Because of the federal program’s size, the largest in the nation, there is competition between the insurance companies participating. Also, the federal program bars insurance companies from denying coverage to workers with pre-existing conditions, and the plans are portable so participants are still covered even if they move from Washington, D.C., to Washington state.
Democrats liken the federal program with all its options and regulations to the health insurance exchanges they have proposed as part of the overhaul bills being considered by Congress. The exchanges would make it easier for individuals and employers to shop for health insurance.
“The point of this debate is to focus on reforming health care by lowering costs and increasing choice and quality,” said Rep. Dave Reichert, R-Wash., who pays $469 a month for health, dental and vision coverage. “Members pay premiums and participate in employer-based plans like other Americans but have a choice of plans because of the large number of federal employees.”
President Obama has promised that under his health care proposal, “You will be able to get the same kind of coverage that members of Congress give themselves.”
Republicans have sought to take him up on that promise.
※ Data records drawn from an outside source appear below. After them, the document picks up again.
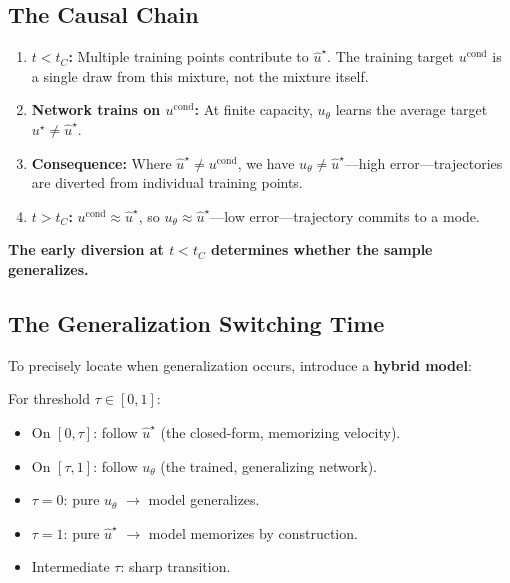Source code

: \documentclass[11pt, a4paper]{article}
\theoremstyle{plain}
\theoremstyle{definition}
\theoremstyle{remark}
\begin{document}
\subsection{The Causal Chain}

\begin{tcolorbox}[colback=lightgray,colframe=darkgray,arc=4pt,title={\textbf{Causal Mechanism: From Stochastic Regime to Generalization}},fonttitle=\bfseries]
\begin{enumerate}
  \item \textbf{$t < t_C$:} Multiple training points contribute to $\hat{u}^\star$. The training target $u^{\mathrm{cond}}$ is a single draw from this mixture, not the mixture itself.
  \item \textbf{Network trains on $u^{\mathrm{cond}}$:} At finite capacity, $u_\theta$ learns the average target $u^\star \neq \hat{u}^\star$.
  \item \textbf{Consequence:} Where $\hat{u}^\star \neq u^{\mathrm{cond}}$, we have $u_\theta \neq \hat{u}^\star$---high error---trajectories are diverted from individual training points.
  \item \textbf{$t > t_C$:} $u^{\mathrm{cond}} \approx \hat{u}^\star$, so $u_\theta \approx \hat{u}^\star$---low error---trajectory commits to a mode.
\end{enumerate}
\textbf{The early diversion at $t < t_C$ determines whether the sample generalizes.}
\end{tcolorbox}

\subsection{The Generalization Switching Time}

To precisely locate when generalization occurs, introduce a \textbf{hybrid model}:

\begin{defbox}
For threshold $\tau \in [0,1]$:
\begin{itemize}
  \item On $[0, \tau]$: follow $\hat{u}^\star$ (the closed-form, memorizing velocity).
  \item On $[\tau, 1]$: follow $u_\theta$ (the trained, generalizing network).
\end{itemize}
\begin{itemize}
  \item $\tau = 0$: pure $u_\theta$ $\to$ model generalizes.
  \item $\tau = 1$: pure $\hat{u}^\star$ $\to$ model memorizes by construction.
  \item Intermediate $\tau$: sharp transition.
\end{itemize}
\end{defbox}
\end{document}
Earlier, Reichert, a member of the House Ways and Means Committee, supported a measure that would have required members of Congress to participate in any new system created by the health care bills under consideration in Congress. That measure was defeated in committee.
“Congress should only consider health care reforms that they would willingly accept for themselves and their families,” Reichert said.
California Rep. Darrell Issa, the leading Republican on the House Committee on Oversight and Government Reform, has been even more direct. Issa introduced legislation that would give Americans access to the same health care programs members of Congress and federal employees have.
“I’m sure it’s not perfect but it’s a concept people understand,” said Kurt Bardella, a Republican spokesman for the committee.
Democrats are also playing the angles.
Sen. Barbara Boxer, D-Calif., a strong supporter of including a government-run option in any reform package, wants to know how many senators are participating in the federal health care program while opposing a public option.
“I want to know because so many of my colleagues say a public option is terrible,” Boxer said. “I’m curious as to whether they’ve chosen a public option for their health care or they’ve gone outside to get it.”